Entretanto, o cenário aberto a partir de abril de 2011 foi de grandes mobilizações, com um forte caráter indignado, de grandes lutas contra o modelo neoliberal da educação, da saúde e de toda a sociedade. Uma das bandeiras que agitou e mobilizou as massas foi a consigna da “educação pública e gratuita”, agitada por diversas organizações estudantis, partidos políticos, entre outros. A bandeira da educação gratuita é fundamental porque ataca o centro do modelo capitalista no Chile, por se opor radicalmente à lógica destrutiva do capital, se opondo aos princípios do neoliberalismo. Afirmar que educação não é uma mercadoria é uma bandeira altamente anticapitalista.

Nesta nova conjuntura de lutas, diferente dos anos 90 quando predominava a ideologia da morte das lutas sociais, ressuscitaram mobilizações e o surgimento de organizações e novos dirigentes. No seio do movimento uma profunda diferença se instalou. O Partido Comunista teve como eixo de reivindicação o aumento das bolsas. Essa diferença dividiu o movimento entre radicais e moderados, pois não defender a gratuidade e defender apenas o aumento das bolsas não resolve em nada o problema estrutural pelo qual a juventude chilena passa.

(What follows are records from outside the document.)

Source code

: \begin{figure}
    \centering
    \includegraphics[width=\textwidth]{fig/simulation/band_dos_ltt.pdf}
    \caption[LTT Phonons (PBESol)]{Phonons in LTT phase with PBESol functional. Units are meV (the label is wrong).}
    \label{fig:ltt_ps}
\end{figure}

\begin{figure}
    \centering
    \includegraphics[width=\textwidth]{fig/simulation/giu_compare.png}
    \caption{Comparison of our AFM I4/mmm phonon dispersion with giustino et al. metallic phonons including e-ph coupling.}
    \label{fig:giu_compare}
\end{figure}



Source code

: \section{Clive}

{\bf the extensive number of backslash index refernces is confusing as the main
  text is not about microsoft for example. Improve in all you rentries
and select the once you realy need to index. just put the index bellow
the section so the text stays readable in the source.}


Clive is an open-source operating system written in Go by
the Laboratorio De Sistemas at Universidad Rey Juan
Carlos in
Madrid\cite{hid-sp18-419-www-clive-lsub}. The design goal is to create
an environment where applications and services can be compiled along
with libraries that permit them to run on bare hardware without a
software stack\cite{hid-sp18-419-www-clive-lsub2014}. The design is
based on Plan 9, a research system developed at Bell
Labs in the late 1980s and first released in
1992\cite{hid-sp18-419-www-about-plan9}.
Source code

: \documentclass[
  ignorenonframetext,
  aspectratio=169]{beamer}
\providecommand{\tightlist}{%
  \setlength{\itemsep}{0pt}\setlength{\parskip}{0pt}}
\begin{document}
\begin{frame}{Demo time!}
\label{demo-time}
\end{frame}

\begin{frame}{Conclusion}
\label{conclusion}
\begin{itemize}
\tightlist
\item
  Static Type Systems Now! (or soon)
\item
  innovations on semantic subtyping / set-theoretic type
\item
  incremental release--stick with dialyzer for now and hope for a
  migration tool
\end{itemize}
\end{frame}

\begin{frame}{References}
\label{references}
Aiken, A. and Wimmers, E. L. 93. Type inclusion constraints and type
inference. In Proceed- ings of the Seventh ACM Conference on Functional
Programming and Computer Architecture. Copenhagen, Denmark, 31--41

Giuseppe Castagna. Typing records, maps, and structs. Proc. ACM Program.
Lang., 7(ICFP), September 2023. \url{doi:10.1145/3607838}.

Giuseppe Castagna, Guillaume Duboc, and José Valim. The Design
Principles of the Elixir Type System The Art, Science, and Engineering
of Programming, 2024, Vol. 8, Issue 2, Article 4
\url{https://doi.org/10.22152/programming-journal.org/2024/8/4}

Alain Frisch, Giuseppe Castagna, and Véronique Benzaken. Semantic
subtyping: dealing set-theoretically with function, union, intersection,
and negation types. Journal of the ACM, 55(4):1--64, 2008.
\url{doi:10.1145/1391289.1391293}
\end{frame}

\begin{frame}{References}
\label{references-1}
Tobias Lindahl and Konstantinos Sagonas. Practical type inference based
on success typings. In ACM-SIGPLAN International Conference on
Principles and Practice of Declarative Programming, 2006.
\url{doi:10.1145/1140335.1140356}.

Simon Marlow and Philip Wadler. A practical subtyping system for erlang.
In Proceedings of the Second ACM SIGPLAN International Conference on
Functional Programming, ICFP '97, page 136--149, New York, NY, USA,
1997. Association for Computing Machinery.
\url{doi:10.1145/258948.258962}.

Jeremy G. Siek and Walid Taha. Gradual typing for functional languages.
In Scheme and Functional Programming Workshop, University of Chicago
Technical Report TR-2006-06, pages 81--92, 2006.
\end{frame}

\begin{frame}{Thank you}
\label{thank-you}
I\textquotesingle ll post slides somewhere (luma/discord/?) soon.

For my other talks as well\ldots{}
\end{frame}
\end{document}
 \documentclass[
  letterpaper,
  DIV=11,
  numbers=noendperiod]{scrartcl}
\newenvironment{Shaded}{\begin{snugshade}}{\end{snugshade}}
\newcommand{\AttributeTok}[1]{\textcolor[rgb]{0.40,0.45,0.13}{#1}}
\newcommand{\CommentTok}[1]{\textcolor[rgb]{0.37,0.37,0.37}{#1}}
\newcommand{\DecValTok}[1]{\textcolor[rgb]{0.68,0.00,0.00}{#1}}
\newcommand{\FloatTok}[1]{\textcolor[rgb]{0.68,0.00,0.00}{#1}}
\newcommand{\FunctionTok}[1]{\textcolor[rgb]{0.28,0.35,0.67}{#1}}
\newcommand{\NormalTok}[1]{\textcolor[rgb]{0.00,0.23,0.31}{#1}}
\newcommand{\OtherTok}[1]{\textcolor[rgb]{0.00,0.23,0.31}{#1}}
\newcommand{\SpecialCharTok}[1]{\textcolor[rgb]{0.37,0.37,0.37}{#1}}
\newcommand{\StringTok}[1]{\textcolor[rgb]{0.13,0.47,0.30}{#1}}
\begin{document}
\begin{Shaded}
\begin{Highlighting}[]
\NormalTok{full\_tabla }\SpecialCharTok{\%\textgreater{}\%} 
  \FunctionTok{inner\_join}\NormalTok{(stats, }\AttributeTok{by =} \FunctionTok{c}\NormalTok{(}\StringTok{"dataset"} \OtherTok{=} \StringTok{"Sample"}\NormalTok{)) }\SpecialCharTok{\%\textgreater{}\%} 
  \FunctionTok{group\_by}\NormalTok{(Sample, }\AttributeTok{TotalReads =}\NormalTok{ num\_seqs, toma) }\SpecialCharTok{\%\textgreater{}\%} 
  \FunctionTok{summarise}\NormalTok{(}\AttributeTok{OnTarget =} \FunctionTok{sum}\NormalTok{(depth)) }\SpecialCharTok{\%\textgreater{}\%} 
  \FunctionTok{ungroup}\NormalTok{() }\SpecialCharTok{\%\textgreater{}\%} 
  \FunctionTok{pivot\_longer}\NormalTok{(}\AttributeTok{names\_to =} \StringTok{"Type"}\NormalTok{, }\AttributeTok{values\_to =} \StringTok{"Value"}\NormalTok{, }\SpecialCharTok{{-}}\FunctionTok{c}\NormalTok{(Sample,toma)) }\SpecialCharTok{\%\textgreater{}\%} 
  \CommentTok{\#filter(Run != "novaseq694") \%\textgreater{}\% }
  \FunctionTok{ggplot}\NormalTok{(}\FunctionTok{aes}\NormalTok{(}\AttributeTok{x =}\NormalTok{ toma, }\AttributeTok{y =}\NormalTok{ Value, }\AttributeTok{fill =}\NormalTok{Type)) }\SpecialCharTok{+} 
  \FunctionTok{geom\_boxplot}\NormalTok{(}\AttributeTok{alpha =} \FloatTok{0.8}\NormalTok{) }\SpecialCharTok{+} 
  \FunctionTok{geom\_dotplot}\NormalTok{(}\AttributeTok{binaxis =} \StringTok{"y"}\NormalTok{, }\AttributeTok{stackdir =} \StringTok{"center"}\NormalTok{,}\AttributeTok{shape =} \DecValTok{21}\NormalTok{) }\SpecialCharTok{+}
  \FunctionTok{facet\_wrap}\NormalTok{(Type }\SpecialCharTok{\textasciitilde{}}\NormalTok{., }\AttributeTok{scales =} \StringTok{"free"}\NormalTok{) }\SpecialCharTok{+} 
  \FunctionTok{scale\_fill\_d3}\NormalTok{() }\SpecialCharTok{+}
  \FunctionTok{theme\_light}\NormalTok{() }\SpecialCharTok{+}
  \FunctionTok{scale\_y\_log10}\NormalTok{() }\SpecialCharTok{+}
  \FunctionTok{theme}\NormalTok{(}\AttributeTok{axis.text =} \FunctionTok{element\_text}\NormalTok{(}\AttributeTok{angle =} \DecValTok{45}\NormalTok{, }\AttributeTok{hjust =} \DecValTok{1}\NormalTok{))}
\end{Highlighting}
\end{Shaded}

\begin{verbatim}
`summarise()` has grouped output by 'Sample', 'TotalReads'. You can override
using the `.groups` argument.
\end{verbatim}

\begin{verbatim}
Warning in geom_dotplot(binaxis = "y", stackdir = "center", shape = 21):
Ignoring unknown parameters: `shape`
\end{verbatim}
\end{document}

Diferentemente do que a grande mídia coloca, Gutierrez afirmou que a luta dos estudantes não foi apenas de universitários, pois houve muita unidade com estudantes secundaristas, numa onda de mobilizações sem precedentes nos últimos vinte anos em toda a América Latina. No meio dessas mobilizações está a CONFECH (Confederação dos estudantes chilenos), a UNE de lá, dirigida pelo Partido Comunista (PC), de caráter estalinista, e sua principal figura pública, a estudante Camila Vallejos, cumprem tal qual aqui, um caráter totalmente traidor, apostando num diálogo com o parlamento corrupto, que não vai viabilizar educação pública porque muitos dos parlamentares são justamente os empresários da educação, aqueles que lucram cifras altíssimas com a mercantilização da educação. A mobilização fez emergir uma grande consciência entre os estudantes e depois delas, a juventude do PC (a UJS de lá) tem perdido as principais Federações (os DCE´s de lá se chamam assim), como por exemplo a da Federação da Universidade do Chile, USACH (Santiago), UMCE (Pedagógico) e UV (Valparaiso).

Pablo encerrou nos falando que a perspectiva é que a mobilização continue em 2012. Que boa parte do movimento e o seu grupo político, o MST, atuam batalhando por uma nova direção do movimento estudantil, com 3 eixos bem claros que questionam a essência do neoliberalismo: a educação pública e gratuita para todos; a renacionalização das matérias-primas e a desburocratização das entidades estudantis e sindicais.

Valeu muito o relato e as conclusões que pudemos extrair a partir dele. Fica nosso agradecimento ao Pablo e também à organização irmã chilena, o MST. Entender que nossas lutas não se resolvem no terreno nacional e que o internacionalismo é um caminho fundamental para os de baixo é um quesito básico se quisermos avançar nas lutas e conquistas em nosso país. Agora o companheiro Pablo fará debates em outras universidades do Rio e também viajará ao Pará, trocando experiências e reforçando laços de luta latino americanos.